With passing time my little friend took on the garb of age, and, a few years before his end, became totally blind, and among the most pathetic sights I ever witnessed were his attempts to see his friends. I had been so many times at his home that he had come to know me almost as one of the family, and at each visit, after his loss of sight, as the carriage drove up to the front door, when recognizing my voice, as I spoke to his master, he would put his paws upon the steps of the carriage and wag me a hearty welcome, at the same time trying his best to see me.

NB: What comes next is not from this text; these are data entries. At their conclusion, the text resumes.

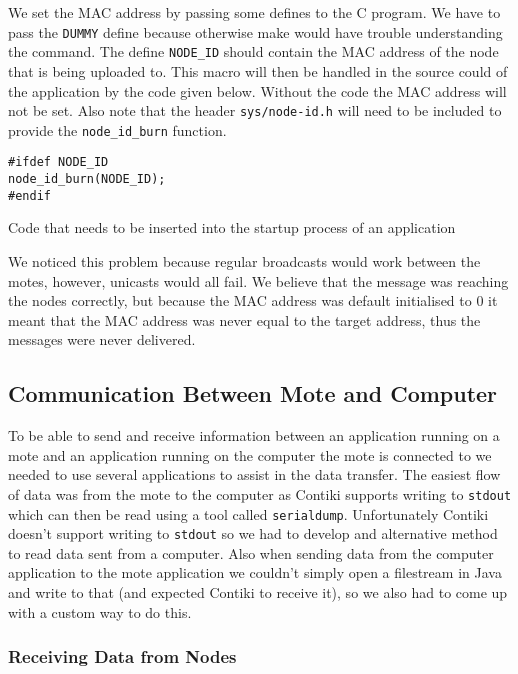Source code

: We set the MAC address by passing some defines to the C program. We have to pass the \verb|DUMMY| define because otherwise make would have trouble understanding the command. The define \verb|NODE_ID| should contain the MAC address of the node that is being uploaded to. This macro will then be handled in the source could of the application by the code given below. Without the code the MAC address will not be set. Also note that the header \verb|sys/node-id.h| will need to be included to provide the \verb|node_id_burn| function.

\begin{listing} 
\begin{verbatim}
#ifdef NODE_ID
node_id_burn(NODE_ID);
#endif
\end{verbatim}
\caption{Code that needs to be inserted into the startup process of an application}
\end{listing}

We noticed this problem because regular broadcasts would work between the motes, however, unicasts would all fail. We believe that the message was reaching the nodes correctly, but because the MAC address was default initialised to 0 it meant that the MAC address was never equal to the target address, thus the messages were never delivered.


\subsection{Communication Between Mote and Computer}
To be able to send and receive information between an application running on a mote and an application running on the computer the mote is connected to we needed to use several applications to assist in the data transfer. The easiest flow of data was from the mote to the computer as Contiki supports writing to \verb|stdout| which can then be read using a tool called \verb|serialdump|. Unfortunately Contiki doesn't support writing to \verb|stdout| so we had to develop and alternative method to read data sent from a computer. Also when sending data from the computer application to the mote application we couldn't simply open a filestream in Java and write to that (and expected Contiki to receive it), so we also had to come up with a custom way to do this.

\subsubsection{Receiving Data from Nodes}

His career ended in November, 1883, when his master buried him near a garden gate, put a neat wire fence around his grave, and planted flowers over his remains. And now those who may chance to go to Toddington will find embedded into the garden wall a handsome marble slab, with a mortuary inscription and a verse composed by his kind master engraved upon it, which runs as follows:
“MAX
Died, November, 1883.
If ever dog deserved a tear
For fondness and fidelity,
That darling one lies buried here
Bemourned in all sincerity.”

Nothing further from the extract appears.